-- Data provided follows --

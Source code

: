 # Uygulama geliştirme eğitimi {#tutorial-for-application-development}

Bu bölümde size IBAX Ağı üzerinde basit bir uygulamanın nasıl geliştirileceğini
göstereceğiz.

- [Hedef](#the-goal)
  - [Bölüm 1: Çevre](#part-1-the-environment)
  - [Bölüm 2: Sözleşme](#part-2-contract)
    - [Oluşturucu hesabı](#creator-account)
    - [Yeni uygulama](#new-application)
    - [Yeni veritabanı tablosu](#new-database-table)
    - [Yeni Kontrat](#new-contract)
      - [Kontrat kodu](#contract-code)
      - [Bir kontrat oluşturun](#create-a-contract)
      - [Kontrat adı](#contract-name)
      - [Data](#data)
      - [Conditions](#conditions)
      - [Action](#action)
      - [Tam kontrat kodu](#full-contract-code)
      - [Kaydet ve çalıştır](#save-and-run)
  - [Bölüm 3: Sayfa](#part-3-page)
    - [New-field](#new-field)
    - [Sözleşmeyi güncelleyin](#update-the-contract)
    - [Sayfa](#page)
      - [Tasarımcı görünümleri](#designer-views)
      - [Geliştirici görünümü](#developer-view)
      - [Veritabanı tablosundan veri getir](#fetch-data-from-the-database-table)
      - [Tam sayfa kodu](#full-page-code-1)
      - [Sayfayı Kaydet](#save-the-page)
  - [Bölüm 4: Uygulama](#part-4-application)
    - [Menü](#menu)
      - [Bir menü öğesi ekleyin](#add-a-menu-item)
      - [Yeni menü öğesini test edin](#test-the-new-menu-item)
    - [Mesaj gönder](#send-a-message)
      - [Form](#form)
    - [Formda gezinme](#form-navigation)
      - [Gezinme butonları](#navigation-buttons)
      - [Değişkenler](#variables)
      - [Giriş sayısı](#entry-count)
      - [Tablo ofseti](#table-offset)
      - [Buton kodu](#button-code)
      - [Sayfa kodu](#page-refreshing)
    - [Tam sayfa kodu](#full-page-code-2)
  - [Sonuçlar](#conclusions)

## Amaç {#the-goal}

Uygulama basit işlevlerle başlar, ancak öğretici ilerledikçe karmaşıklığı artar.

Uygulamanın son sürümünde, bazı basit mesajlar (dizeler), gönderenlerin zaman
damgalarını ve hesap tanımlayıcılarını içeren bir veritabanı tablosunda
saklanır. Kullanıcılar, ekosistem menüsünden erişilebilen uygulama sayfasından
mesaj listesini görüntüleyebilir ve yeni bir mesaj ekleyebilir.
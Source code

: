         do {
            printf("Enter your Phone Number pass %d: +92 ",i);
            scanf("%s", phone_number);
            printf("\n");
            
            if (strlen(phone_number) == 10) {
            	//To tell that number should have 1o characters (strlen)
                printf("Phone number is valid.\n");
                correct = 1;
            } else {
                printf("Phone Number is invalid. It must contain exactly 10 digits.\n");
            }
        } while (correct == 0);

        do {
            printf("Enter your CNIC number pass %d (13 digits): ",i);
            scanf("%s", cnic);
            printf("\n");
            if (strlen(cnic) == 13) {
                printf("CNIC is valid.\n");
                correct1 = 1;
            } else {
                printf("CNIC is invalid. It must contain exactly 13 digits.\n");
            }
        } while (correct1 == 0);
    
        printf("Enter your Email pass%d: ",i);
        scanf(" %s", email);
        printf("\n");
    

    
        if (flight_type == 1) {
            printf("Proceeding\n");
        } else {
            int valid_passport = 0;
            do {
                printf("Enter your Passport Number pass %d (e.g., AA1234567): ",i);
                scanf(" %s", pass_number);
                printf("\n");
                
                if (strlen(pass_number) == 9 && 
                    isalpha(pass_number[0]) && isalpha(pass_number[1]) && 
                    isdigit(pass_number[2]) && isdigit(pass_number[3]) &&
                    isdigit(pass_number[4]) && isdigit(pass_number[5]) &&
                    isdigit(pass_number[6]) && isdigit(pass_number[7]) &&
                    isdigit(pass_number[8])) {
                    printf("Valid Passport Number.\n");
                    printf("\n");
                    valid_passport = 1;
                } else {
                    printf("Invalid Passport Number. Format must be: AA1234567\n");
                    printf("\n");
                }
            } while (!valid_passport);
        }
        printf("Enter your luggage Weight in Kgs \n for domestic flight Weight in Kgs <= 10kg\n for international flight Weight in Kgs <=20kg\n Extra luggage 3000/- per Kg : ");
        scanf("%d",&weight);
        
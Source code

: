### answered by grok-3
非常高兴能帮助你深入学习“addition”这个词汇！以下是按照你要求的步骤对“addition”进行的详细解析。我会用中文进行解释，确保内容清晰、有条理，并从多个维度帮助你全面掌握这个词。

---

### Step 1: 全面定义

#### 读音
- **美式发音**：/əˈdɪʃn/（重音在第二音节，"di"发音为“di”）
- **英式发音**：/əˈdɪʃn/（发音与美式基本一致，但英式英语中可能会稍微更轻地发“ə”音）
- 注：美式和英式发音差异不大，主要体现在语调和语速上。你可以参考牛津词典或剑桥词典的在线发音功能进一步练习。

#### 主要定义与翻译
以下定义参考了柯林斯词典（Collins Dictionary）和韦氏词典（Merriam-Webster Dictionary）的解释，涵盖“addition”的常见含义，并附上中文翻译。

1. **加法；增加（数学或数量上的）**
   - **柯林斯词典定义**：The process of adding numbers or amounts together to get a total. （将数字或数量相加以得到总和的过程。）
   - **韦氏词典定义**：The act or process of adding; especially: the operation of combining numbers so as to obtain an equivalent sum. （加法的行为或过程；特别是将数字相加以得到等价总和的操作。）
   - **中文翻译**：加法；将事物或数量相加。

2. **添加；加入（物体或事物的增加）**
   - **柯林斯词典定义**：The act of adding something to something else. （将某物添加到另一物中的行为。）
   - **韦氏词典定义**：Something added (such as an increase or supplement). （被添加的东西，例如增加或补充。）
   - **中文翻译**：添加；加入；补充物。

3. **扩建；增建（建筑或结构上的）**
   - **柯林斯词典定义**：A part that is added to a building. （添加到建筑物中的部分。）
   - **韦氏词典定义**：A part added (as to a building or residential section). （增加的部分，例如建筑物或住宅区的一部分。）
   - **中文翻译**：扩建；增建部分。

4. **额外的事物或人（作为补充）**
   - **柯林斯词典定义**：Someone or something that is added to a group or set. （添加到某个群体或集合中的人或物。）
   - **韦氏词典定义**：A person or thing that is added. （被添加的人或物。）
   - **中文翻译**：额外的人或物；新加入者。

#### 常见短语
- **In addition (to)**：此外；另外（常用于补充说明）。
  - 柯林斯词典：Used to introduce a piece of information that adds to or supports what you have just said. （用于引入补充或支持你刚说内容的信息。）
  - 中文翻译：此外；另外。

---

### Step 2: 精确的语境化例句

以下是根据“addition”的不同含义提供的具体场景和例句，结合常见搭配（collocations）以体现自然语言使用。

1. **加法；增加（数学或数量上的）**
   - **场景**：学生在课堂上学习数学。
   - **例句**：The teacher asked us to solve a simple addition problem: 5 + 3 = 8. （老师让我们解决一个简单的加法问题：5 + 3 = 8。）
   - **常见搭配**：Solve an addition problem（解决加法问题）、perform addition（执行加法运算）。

-- Data provided concluded --

» Try it
Down to the last line, give the records again exactly.

» Task output
Source code

: # Uygulama geliştirme eğitimi {#tutorial-for-application-development}

Bu bölümde size IBAX Ağı üzerinde basit bir uygulamanın nasıl geliştirileceğini
göstereceğiz.

- [Hedef](#the-goal)
  - [Bölüm 1: Çevre](#part-1-the-environment)
  - [Bölüm 2: Sözleşme](#part-2-contract)
    - [Oluşturucu hesabı](#creator-account)
    - [Yeni uygulama](#new-application)
    - [Yeni veritabanı tablosu](#new-database-table)
    - [Yeni Kontrat](#new-contract)
      - [Kontrat kodu](#contract-code)
      - [Bir kontrat oluşturun](#create-a-contract)
      - [Kontrat adı](#contract-name)
      - [Data](#data)
      - [Conditions](#conditions)
      - [Action](#action)
      - [Tam kontrat kodu](#full-contract-code)
      - [Kaydet ve çalıştır](#save-and-run)
  - [Bölüm 3: Sayfa](#part-3-page)
    - [New-field](#new-field)
    - [Sözleşmeyi güncelleyin](#update-the-contract)
    - [Sayfa](#page)
      - [Tasarımcı görünümleri](#designer-views)
      - [Geliştirici görünümü](#developer-view)
      - [Veritabanı tablosundan veri getir](#fetch-data-from-the-database-table)
      - [Tam sayfa kodu](#full-page-code-1)
      - [Sayfayı Kaydet](#save-the-page)
  - [Bölüm 4: Uygulama](#part-4-application)
    - [Menü](#menu)
      - [Bir menü öğesi ekleyin](#add-a-menu-item)
      - [Yeni menü öğesini test edin](#test-the-new-menu-item)
    - [Mesaj gönder](#send-a-message)
      - [Form](#form)
    - [Formda gezinme](#form-navigation)
      - [Gezinme butonları](#navigation-buttons)
      - [Değişkenler](#variables)
      - [Giriş sayısı](#entry-count)
      - [Tablo ofseti](#table-offset)
      - [Buton kodu](#button-code)
      - [Sayfa kodu](#page-refreshing)
    - [Tam sayfa kodu](#full-page-code-2)
  - [Sonuçlar](#conclusions)

## Amaç {#the-goal}

Uygulama basit işlevlerle başlar, ancak öğretici ilerledikçe karmaşıklığı artar.

Uygulamanın son sürümünde, bazı basit mesajlar (dizeler), gönderenlerin zaman
damgalarını ve hesap tanımlayıcılarını içeren bir veritabanı tablosunda
saklanır. Kullanıcılar, ekosistem menüsünden erişilebilen uygulama sayfasından
mesaj listesini görüntüleyebilir ve yeni bir mesaj ekleyebilir.
Source code

:         do {
            printf("Enter your Phone Number pass %d: +92 ",i);
            scanf("%s", phone_number);
            printf("\n");
            
            if (strlen(phone_number) == 10) {
            	//To tell that number should have 1o characters (strlen)
                printf("Phone number is valid.\n");
                correct = 1;
            } else {
                printf("Phone Number is invalid. It must contain exactly 10 digits.\n");
            }
        } while (correct == 0);

        do {
            printf("Enter your CNIC number pass %d (13 digits): ",i);
            scanf("%s", cnic);
            printf("\n");
            if (strlen(cnic) == 13) {
                printf("CNIC is valid.\n");
                correct1 = 1;
            } else {
                printf("CNIC is invalid. It must contain exactly 13 digits.\n");
            }
        } while (correct1 == 0);
    
        printf("Enter your Email pass%d: ",i);
        scanf(" %s", email);
        printf("\n");
    

    
        if (flight_type == 1) {
            printf("Proceeding\n");
        } else {
            int valid_passport = 0;
            do {
                printf("Enter your Passport Number pass %d (e.g., AA1234567): ",i);
                scanf(" %s", pass_number);
                printf("\n");
                
                if (strlen(pass_number) == 9 && 
                    isalpha(pass_number[0]) && isalpha(pass_number[1]) && 
                    isdigit(pass_number[2]) && isdigit(pass_number[3]) &&
                    isdigit(pass_number[4]) && isdigit(pass_number[5]) &&
                    isdigit(pass_number[6]) && isdigit(pass_number[7]) &&
                    isdigit(pass_number[8])) {
                    printf("Valid Passport Number.\n");
                    printf("\n");
                    valid_passport = 1;
                } else {
                    printf("Invalid Passport Number. Format must be: AA1234567\n");
                    printf("\n");
                }
            } while (!valid_passport);
        }
        printf("Enter your luggage Weight in Kgs \n for domestic flight Weight in Kgs <= 10kg\n for international flight Weight in Kgs <=20kg\n Extra luggage 3000/- per Kg : ");
        scanf("%d",&weight);
        
Source code

:### answered by grok-3
非常高兴能帮助你深入学习“addition”这个词汇！以下是按照你要求的步骤对“addition”进行的详细解析。我会用中文进行解释，确保内容清晰、有条理，并从多个维度帮助你全面掌握这个词。

---

### Step 1: 全面定义

#### 读音
- **美式发音**：/əˈdɪʃn/（重音在第二音节，"di"发音为“di”）
- **英式发音**：/əˈdɪʃn/（发音与美式基本一致，但英式英语中可能会稍微更轻地发“ə”音）
- 注：美式和英式发音差异不大，主要体现在语调和语速上。你可以参考牛津词典或剑桥词典的在线发音功能进一步练习。

#### 主要定义与翻译
以下定义参考了柯林斯词典（Collins Dictionary）和韦氏词典（Merriam-Webster Dictionary）的解释，涵盖“addition”的常见含义，并附上中文翻译。

1. **加法；增加（数学或数量上的）**
   - **柯林斯词典定义**：The process of adding numbers or amounts together to get a total. （将数字或数量相加以得到总和的过程。）
   - **韦氏词典定义**：The act or process of adding; especially: the operation of combining numbers so as to obtain an equivalent sum. （加法的行为或过程；特别是将数字相加以得到等价总和的操作。）
   - **中文翻译**：加法；将事物或数量相加。

2. **添加；加入（物体或事物的增加）**
   - **柯林斯词典定义**：The act of adding something to something else. （将某物添加到另一物中的行为。）
   - **韦氏词典定义**：Something added (such as an increase or supplement). （被添加的东西，例如增加或补充。）
   - **中文翻译**：添加；加入；补充物。

3. **扩建；增建（建筑或结构上的）**
   - **柯林斯词典定义**：A part that is added to a building. （添加到建筑物中的部分。）
   - **韦氏词典定义**：A part added (as to a building or residential section). （增加的部分，例如建筑物或住宅区的一部分。）
   - **中文翻译**：扩建；增建部分。

4. **额外的事物或人（作为补充）**
   - **柯林斯词典定义**：Someone or something that is added to a group or set. （添加到某个群体或集合中的人或物。）
   - **韦氏词典定义**：A person or thing that is added. （被添加的人或物。）
   - **中文翻译**：额外的人或物；新加入者。

#### 常见短语
- **In addition (to)**：此外；另外（常用于补充说明）。
  - 柯林斯词典：Used to introduce a piece of information that adds to or supports what you have just said. （用于引入补充或支持你刚说内容的信息。）
  - 中文翻译：此外；另外。

---

### Step 2: 精确的语境化例句

以下是根据“addition”的不同含义提供的具体场景和例句，结合常见搭配（collocations）以体现自然语言使用。

1. **加法；增加（数学或数量上的）**
   - **场景**：学生在课堂上学习数学。
   - **例句**：The teacher asked us to solve a simple addition problem: 5 + 3 = 8. （老师让我们解决一个简单的加法问题：5 + 3 = 8。）
   - **常见搭配**：Solve an addition problem（解决加法问题）、perform addition（执行加法运算）。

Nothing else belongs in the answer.